«Ana No» la negazione del dolore

«Ana Paucha, svegliati. Lascia la casa prima che spunti il sole. La luna è morta... Questo viaggio devi intraprenderlo con dignità, senza paura... Si muove, nera presenza. Non è il nero della notte a renderla tanto nera, ma il nero degli abiti neri... Snaturata, scolorita dal lutto. Ana No. Una volta era bianca... Non si chiamava ancora Ana Paucha. E neanche Ana No. Si chiamava Ana. Anita... Esce nella notte buia senza sogni... Piccola. Minuscola. Ricurva. Non riesce più a stare diritta da quando la terra la chiama con la voce dei suoi morti». Bastano queste frasi smozzicate dell’avvio per avere la sensazione bruciante di una storia, di un racconto in presa diretta di una tragedia fonda che sta per compiersi. Non già con gesti, eventi, personaggi strutturati secondo un ordito convenzionale, ma nell’addensarsi, nel crescere lutulento, vischioso di una materia torbida, ammorbante.
È questo l’impatto angoscioso che suscita, fin dalle prime pagine, il romanzo spagnolo (ma scritto in francese) Ana No (ed. L’ippocampo) di Agustín Gómez-Arcos (1936-1998). L’autore approdò - dopo le contrastate esperienze in Spagna quale attore e teatrante di pregio negli anni Sessanta - al milieu culturale parigino, nel decennio successivo, con alcuni libri fortunati (L’agnello carnivoro, Maria Republica, Scene di caccia furtiva e, appunto, Ana No) e fu portatore di storie, personaggi visceralmente legati sia a drammatiche esperienze autobiografiche, sia a vicende epocali tipiche della tetraggine oppressiva del regime franchista e dei guasti della guerra civile.
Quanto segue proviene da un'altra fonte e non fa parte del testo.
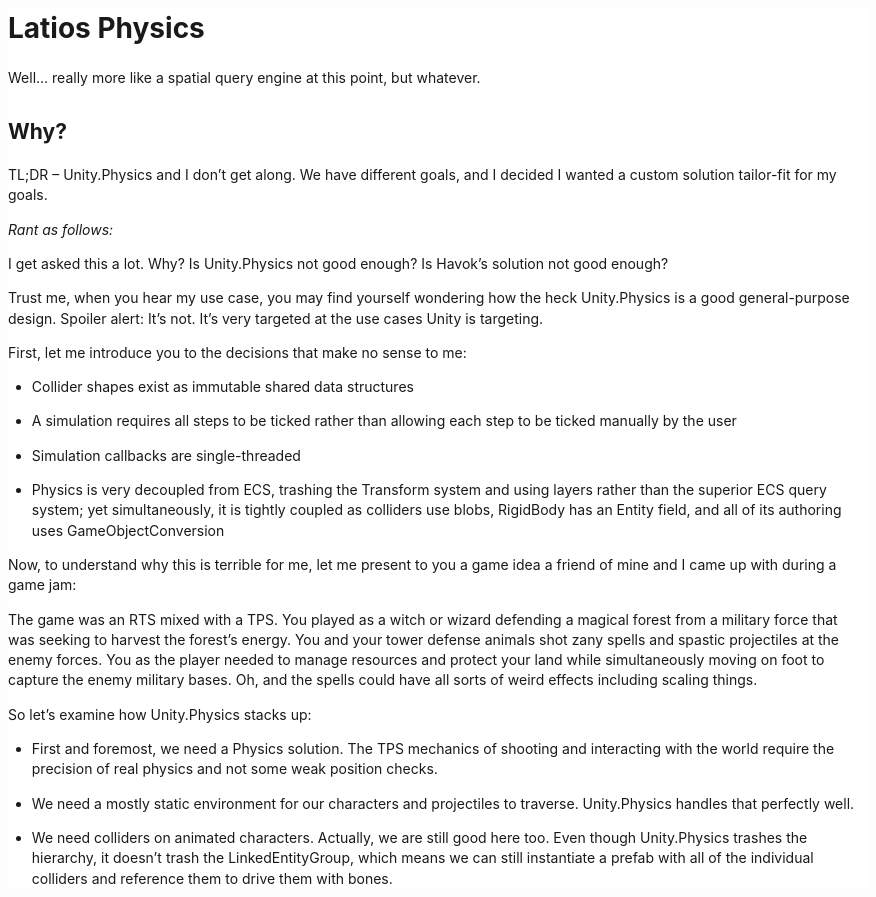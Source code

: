 Latios Physics
==============

Well… really more like a spatial query engine at this point, but whatever.

Why?
----

TL;DR – Unity.Physics and I don’t get along. We have different goals, and I
decided I wanted a custom solution tailor-fit for my goals.

*Rant as follows:*

I get asked this a lot. Why? Is Unity.Physics not good enough? Is Havok’s
solution not good enough?

Trust me, when you hear my use case, you may find yourself wondering how the
heck Unity.Physics is a good general-purpose design. Spoiler alert: It’s not.
It’s very targeted at the use cases Unity is targeting.

First, let me introduce you to the decisions that make no sense to me:

-   Collider shapes exist as immutable shared data structures

-   A simulation requires all steps to be ticked rather than allowing each step
    to be ticked manually by the user

-   Simulation callbacks are single-threaded

-   Physics is very decoupled from ECS, trashing the Transform system and using
    layers rather than the superior ECS query system; yet simultaneously, it is
    tightly coupled as colliders use blobs, RigidBody has an Entity field, and
    all of its authoring uses GameObjectConversion

Now, to understand why this is terrible for me, let me present to you a game
idea a friend of mine and I came up with during a game jam:

The game was an RTS mixed with a TPS. You played as a witch or wizard defending
a magical forest from a military force that was seeking to harvest the forest’s
energy. You and your tower defense animals shot zany spells and spastic
projectiles at the enemy forces. You as the player needed to manage resources
and protect your land while simultaneously moving on foot to capture the enemy
military bases. Oh, and the spells could have all sorts of weird effects
including scaling things.

So let’s examine how Unity.Physics stacks up:

-   First and foremost, we need a Physics solution. The TPS mechanics of
    shooting and interacting with the world require the precision of real
    physics and not some weak position checks.

-   We need a mostly static environment for our characters and projectiles to
    traverse. Unity.Physics handles that perfectly well.

-   We need colliders on animated characters. Actually, we are still good here
    too. Even though Unity.Physics trashes the hierarchy, it doesn’t trash the
    LinkedEntityGroup, which means we can still instantiate a prefab with all of
    the individual colliders and reference them to drive them with bones.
In particolare Ana No ripercorre, con toni ossessivi, incalzanti, il viaggio doloroso verso l’autodissoluzione. E, al contempo, verso il compimento di un’idea-guida ineludibile - rivedere il figlio superstite dei tre incappati negli orrori della rovinosa guerra, il più piccolo, ora in carcere per il resto dei suoi giorni - che dalla solare Andalusia spinge la protagonista a marciare, estenuata, verso l’ostico Nord, il nulla, la morte. In questa marcia logorante, dissennata al termine d’ogni speranza, d’ogni consolazione, saranno compagni di Ana altrettanto impotenti, altrettanto desolati, una vecchia cagna, un musicista cieco e un circo di povericristi come lei (altrimenti leggibili come l’innocenza, la poesia, la follia).
Ana No si basa su un impianto narrativo certamente eterodosso con quella scrittura rotta, «battente» - frasi (quasi) telegrafiche, un’iterazione esasperata di simboli, metafore di luttuoso senso - e, grazie anche alla rigorosa, intensa traduzione di Vera Verdiani, attinge risultati originali prospettando una perorazione morale, civile di largo respiro.

Tanto da far dire alla raffinata scrittrice francese Edith de la Héronnière nella sua acuta Prefazione: «Il no di Ana contiene un alto significato simbolico... È il no della resistenza dell’anima accerchiata dal pericolo e dalla guerra, dall’egoismo o, peggio ancora, dall’indifferenza».